***** Records to use *****
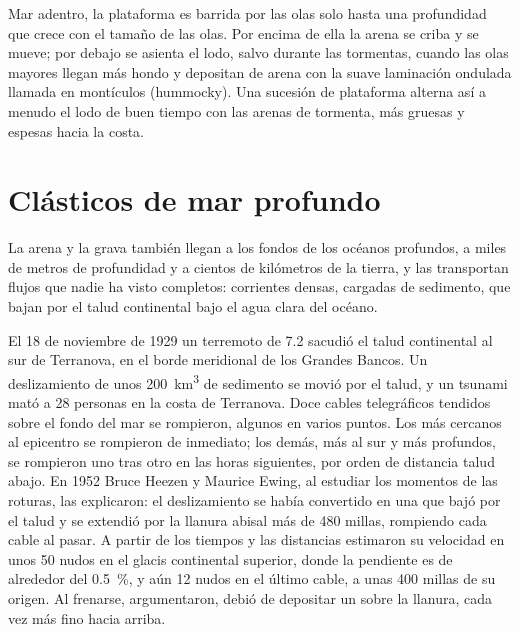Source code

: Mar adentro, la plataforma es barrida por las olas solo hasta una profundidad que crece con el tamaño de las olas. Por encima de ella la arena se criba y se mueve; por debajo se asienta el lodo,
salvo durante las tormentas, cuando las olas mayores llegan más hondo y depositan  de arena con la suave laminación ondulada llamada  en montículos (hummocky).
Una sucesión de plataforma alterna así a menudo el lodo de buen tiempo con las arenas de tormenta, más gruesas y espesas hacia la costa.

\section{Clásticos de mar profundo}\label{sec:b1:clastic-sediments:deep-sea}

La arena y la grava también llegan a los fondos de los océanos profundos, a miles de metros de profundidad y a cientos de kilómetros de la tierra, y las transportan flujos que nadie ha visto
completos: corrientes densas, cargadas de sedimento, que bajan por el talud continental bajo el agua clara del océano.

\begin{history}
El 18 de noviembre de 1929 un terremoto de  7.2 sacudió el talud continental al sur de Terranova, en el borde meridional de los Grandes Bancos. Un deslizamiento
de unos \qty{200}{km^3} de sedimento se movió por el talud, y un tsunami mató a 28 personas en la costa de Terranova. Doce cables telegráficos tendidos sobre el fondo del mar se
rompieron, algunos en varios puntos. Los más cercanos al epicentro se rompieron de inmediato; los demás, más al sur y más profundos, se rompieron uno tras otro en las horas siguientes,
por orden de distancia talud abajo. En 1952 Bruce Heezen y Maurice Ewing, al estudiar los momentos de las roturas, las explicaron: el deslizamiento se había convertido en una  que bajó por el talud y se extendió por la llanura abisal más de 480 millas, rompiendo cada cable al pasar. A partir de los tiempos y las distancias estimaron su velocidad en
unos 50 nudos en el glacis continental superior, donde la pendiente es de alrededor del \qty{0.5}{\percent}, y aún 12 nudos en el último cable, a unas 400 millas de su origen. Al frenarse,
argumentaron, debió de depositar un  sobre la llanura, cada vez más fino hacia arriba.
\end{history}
*****
Could you copy exactly the lines from the one containing "argumentaron, debió de" through the end of the records above, and nothing more?

argumentaron, debió de depositar un  sobre la llanura, cada vez más fino hacia arriba.
\end{history}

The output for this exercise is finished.